I'm missing the loop over the page...

> +	cpu_buffer->tail += event->length;
> +
> +	ret = event->body;
> + out:
> +	__raw_spin_unlock(&cpu_buffer->lock);
> +	local_irq_restore(flags);
> +
> +	return ret;
> +}
> +
> +/**
> + * ring_buffer_lock - lock the ring buffer
> + * @buffer: The ring buffer to lock
> + * @flags: The place to store the interrupt flags
> + *
> + * This locks all the per CPU buffers.
> + *
> + * Must be unlocked by ring_buffer_unlock.
> + */
> +void ring_buffer_lock(struct ring_buffer *buffer, unsigned long *flags)
> +{
> +	struct ring_buffer_per_cpu *cpu_buffer;
> +	int cpu;
> +
> +	local_irq_save(*flags);
> +
> +	for (cpu = 0; cpu < buffer->cpus; cpu++) {
> +
> +		cpu_buffer = buffer->buffers[cpu];
> +		__raw_spin_lock(&cpu_buffer->lock);
> +	}
> +}

This stuff made me go GAH for a bit,.. the only user I could quickly
locate is ring_buffer_start() (which btw. is a horribly name) which,
because it disables writing to the buffer, doesn't seem to need such
heavy handed locking.

> +/**
> + * ring_buffer_unlock - unlock a locked buffer
> + * @buffer: The locked buffer to unlock
> + * @flags: The interrupt flags received by ring_buffer_lock
> + */
> +void ring_buffer_unlock(struct ring_buffer *buffer, unsigned long flags)
> +{
> +	struct ring_buffer_per_cpu *cpu_buffer;
> +	int cpu;
> +
> +	for (cpu = buffer->cpus - 1; cpu >= 0; cpu--) {
> +
> +		cpu_buffer = buffer->buffers[cpu];
> +		__raw_spin_unlock(&cpu_buffer->lock);
> +	}
> +
> +	local_irq_restore(flags);
> +}
> +
> +/**
> + * ring_buffer_record_disable - stop all writes into the buffer
> + * @buffer: The ring buffer to stop writes to.
> + *
> + * This prevents all writes to the buffer.

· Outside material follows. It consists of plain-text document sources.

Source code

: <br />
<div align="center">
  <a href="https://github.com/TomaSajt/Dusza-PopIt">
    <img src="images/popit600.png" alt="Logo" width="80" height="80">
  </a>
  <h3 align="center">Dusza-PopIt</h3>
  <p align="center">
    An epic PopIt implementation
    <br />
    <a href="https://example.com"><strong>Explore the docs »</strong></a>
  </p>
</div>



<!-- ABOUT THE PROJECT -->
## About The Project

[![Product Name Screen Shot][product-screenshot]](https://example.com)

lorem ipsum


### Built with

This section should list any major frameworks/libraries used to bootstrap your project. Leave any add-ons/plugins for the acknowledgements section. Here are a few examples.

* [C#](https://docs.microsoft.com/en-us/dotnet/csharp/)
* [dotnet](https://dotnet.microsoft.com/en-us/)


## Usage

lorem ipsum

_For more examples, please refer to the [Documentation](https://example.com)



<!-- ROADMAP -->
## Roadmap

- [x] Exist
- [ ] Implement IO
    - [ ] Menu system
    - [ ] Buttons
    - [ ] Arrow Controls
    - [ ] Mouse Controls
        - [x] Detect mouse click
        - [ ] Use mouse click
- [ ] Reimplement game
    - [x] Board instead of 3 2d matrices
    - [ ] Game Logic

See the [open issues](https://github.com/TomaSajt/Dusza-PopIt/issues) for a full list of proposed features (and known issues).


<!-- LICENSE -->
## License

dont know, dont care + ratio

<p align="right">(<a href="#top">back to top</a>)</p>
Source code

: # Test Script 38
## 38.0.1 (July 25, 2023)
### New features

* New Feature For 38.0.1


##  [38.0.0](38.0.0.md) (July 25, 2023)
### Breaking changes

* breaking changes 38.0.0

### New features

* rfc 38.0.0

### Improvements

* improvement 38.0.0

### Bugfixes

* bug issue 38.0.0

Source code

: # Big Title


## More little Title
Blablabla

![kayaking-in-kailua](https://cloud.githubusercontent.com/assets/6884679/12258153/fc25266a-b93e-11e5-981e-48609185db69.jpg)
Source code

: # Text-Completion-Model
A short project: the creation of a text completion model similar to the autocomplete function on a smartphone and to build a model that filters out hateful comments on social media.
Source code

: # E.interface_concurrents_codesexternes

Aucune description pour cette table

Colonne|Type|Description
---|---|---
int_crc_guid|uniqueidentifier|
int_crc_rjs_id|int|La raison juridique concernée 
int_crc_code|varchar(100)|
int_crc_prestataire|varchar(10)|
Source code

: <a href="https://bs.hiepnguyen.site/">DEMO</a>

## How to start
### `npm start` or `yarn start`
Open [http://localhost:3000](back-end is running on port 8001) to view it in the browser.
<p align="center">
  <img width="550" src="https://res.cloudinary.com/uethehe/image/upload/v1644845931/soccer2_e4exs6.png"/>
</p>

Any attempt to write
> + * to the buffer after this will fail and return NULL.
> + */
> +void ring_buffer_record_disable(struct ring_buffer *buffer)
> +{
> +	atomic_inc(&buffer->record_disabled);
> +}
> +
> +/**
> + * ring_buffer_record_enable - enable writes to the buffer
> + * @buffer: The ring buffer to enable writes
> + *
> + * Note, multiple disables will need the same number of enables
> + * to truely enable the writing (much like preempt_disable).
> + */
> +void ring_buffer_record_enable(struct ring_buffer *buffer)
> +{
> +	atomic_dec(&buffer->record_disabled);
> +}

Right - I dont think this should be part of the ringbuffer interface,
maybe on the event interface, preferable on the tracer layer.

> +/**
> + * ring_buffer_entries_cpu - get the number of entries in a cpu buffer
> + * @buffer: The ring buffer
> + * @cpu: The per CPU buffer to get the entries from.
> + */
> +unsigned long ring_buffer_entries_cpu(struct ring_buffer *buffer, int cpu)
> +{
> +	struct ring_buffer_per_cpu *cpu_buffer;
> +
> +	cpu_buffer = buffer->buffers[cpu];
> +	return cpu_buffer->entries;
> +}
> +
> +/**
> + * ring_buffer_overrun_cpu - get the number of overruns in a cpu_buffer
> + * @buffer: The ring buffer
> + * @cpu: The per CPU buffer to get the number of overruns from
> + */
> +unsigned long ring_buffer_overrun_cpu(struct ring_buffer *buffer, int cpu)
> +{
> +	struct ring_buffer_per_cpu *cpu_buffer;
> +
> +	cpu_buffer = buffer->buffers[cpu];
> +	return cpu_buffer->overrun;
> +}

Does it make sense to expose this as a statistics interface like:

enum ringbuffer_stats {
 RB_ENTRIES,
 RB_OVERFLOWS,
}

unsigned long ringbuffer_stat_cpu(struct ringbuffer *buffer, int cpu, enum ringbuffer_stats);


> +/**
> + * ring_buffer_entries - get the number of entries in a buffer
> + * @buffer: The ring buffer
> + *
> + * Returns the total number of entries in the ring buffer
> + * (all CPU entries)
> + */
> +unsigned long ring_buffer_entries(struct ring_buffer *buffer)
> +{
> +	struct ring_buffer_per_cpu *cpu_buffer;
> +	unsigned long entries = 0;
> +	int cpu;
> +
> +	/* if you care about this being correct, lock the buffer */
> +	for (cpu = 0; cpu < buffer->cpus; cpu++) {
> +		cpu_buffer = buffer->buffers[cpu];
> +		entries += cpu_buffer->entries;
> +	}
> +
> +	return entries;
> +}
> +
> +/**
> + * ring_buffer_overrun_cpu - get the number of overruns in buffer
> + * @buffer: The ring buffer
> + *
> + * Returns the total number of overruns in the ring buffer
> + * (all CPU entries)
> + */
> +unsigned long ring_buffer_overruns(struct ring_buffer *buffer)
> +{
> +	struct ring_buffer_per_cpu *cpu_buffer;
> +	unsigned long overruns = 0;
> +	int cpu;
> +
> +	/* if you care about this being correct, lock the buffer */
> +	for (cpu = 0; cpu < buffer->cpus; cpu++) {
> +		cpu_buffer = buffer->buffers[cpu];
> +		overruns += cpu_buffer->overrun;
> +	}
> +
> +	return overruns;
> +}

The summing part of the statistics interface..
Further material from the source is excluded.